Exercise requirements
Only the lines from the top of the data through the line containing "2. Connect to" should be duplicated, exactly as they appear.

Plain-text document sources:
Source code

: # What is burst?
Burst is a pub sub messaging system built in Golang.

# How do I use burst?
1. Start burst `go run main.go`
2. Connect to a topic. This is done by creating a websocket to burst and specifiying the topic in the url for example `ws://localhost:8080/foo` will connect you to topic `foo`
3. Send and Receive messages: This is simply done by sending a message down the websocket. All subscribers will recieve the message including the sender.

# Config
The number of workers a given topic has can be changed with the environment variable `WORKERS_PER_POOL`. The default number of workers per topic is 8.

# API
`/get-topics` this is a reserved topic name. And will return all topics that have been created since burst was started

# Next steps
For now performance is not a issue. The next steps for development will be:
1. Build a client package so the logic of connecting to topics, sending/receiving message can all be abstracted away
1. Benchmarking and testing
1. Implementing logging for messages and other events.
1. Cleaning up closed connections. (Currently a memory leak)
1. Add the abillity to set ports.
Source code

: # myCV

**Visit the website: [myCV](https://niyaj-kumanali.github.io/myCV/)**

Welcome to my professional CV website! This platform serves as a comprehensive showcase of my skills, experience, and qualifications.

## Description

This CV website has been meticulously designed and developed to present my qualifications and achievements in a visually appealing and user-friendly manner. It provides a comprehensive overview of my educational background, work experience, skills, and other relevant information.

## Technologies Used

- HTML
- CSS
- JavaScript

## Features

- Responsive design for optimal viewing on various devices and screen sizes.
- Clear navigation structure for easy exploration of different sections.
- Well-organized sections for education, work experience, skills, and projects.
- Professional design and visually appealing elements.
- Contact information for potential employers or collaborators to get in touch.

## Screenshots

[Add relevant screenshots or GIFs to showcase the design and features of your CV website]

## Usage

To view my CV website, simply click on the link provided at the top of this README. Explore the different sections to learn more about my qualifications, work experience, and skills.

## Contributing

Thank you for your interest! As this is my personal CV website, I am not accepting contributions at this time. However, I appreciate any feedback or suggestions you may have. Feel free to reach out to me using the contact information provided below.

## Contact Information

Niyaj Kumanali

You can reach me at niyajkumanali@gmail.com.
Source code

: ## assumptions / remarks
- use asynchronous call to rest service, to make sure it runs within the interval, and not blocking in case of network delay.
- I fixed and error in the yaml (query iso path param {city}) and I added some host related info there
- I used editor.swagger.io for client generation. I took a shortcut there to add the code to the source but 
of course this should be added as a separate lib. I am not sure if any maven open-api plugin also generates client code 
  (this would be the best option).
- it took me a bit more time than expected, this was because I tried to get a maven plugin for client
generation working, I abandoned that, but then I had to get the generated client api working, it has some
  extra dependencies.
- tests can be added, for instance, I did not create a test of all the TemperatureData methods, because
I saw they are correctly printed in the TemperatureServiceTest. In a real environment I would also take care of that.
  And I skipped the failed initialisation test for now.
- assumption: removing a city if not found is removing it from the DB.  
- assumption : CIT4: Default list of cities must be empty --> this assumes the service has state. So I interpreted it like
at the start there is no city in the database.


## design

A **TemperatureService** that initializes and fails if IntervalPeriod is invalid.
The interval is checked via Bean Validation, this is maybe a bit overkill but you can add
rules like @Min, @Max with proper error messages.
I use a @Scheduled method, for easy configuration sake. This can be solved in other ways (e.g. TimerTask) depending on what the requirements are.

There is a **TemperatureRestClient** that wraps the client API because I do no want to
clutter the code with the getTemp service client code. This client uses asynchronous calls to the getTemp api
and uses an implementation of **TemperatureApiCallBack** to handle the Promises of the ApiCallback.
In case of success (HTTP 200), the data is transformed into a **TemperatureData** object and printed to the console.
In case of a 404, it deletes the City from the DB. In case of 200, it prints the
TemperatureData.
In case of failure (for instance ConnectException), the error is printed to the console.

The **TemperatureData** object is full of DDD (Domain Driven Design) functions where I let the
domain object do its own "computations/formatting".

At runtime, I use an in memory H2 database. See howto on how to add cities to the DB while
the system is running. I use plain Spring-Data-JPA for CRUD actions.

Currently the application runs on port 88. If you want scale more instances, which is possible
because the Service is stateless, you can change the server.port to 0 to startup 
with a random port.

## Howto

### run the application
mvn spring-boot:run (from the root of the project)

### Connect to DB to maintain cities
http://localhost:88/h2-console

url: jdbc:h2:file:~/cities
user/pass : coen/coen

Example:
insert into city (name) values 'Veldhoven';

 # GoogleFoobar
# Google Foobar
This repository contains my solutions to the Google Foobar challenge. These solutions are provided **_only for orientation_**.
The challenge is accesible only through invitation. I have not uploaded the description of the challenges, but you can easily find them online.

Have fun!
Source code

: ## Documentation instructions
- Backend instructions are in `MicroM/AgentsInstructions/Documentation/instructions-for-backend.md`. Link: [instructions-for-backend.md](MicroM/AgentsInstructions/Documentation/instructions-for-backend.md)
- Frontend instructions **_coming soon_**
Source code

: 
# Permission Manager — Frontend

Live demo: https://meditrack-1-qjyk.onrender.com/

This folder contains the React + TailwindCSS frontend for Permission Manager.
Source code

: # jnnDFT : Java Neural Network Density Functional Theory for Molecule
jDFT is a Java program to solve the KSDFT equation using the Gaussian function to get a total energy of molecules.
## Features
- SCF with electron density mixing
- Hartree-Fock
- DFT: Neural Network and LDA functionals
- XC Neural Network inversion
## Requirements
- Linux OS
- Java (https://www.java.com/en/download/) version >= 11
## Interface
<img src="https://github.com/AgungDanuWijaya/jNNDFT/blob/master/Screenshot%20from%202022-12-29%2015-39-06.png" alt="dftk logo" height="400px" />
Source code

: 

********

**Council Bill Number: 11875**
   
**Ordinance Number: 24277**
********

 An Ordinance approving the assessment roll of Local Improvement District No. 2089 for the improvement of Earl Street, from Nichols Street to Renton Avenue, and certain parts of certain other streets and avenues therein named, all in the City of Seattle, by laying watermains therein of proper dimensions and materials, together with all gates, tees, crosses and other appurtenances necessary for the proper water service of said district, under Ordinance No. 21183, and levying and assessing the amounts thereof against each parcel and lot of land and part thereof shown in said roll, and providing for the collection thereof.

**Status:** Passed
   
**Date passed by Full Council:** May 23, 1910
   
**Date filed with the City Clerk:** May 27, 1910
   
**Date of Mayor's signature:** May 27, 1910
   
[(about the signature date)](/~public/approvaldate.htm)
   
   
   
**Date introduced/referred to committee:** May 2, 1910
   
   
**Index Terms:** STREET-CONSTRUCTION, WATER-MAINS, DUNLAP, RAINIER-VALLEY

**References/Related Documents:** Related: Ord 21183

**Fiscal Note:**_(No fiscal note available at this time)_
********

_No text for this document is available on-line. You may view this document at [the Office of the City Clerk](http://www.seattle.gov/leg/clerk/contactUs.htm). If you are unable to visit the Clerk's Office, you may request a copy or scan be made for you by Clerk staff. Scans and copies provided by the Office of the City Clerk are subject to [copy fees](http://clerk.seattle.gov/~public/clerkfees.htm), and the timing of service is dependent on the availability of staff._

Answer section
Source code

: # What is burst?
Burst is a pub sub messaging system built in Golang.

# How do I use burst?
1. Start burst `go run main.go`
2. Connect to a topic. This is done by creating a websocket to burst and specifiying the topic in the url for example `ws://localhost:8080/foo` will connect you to topic `foo`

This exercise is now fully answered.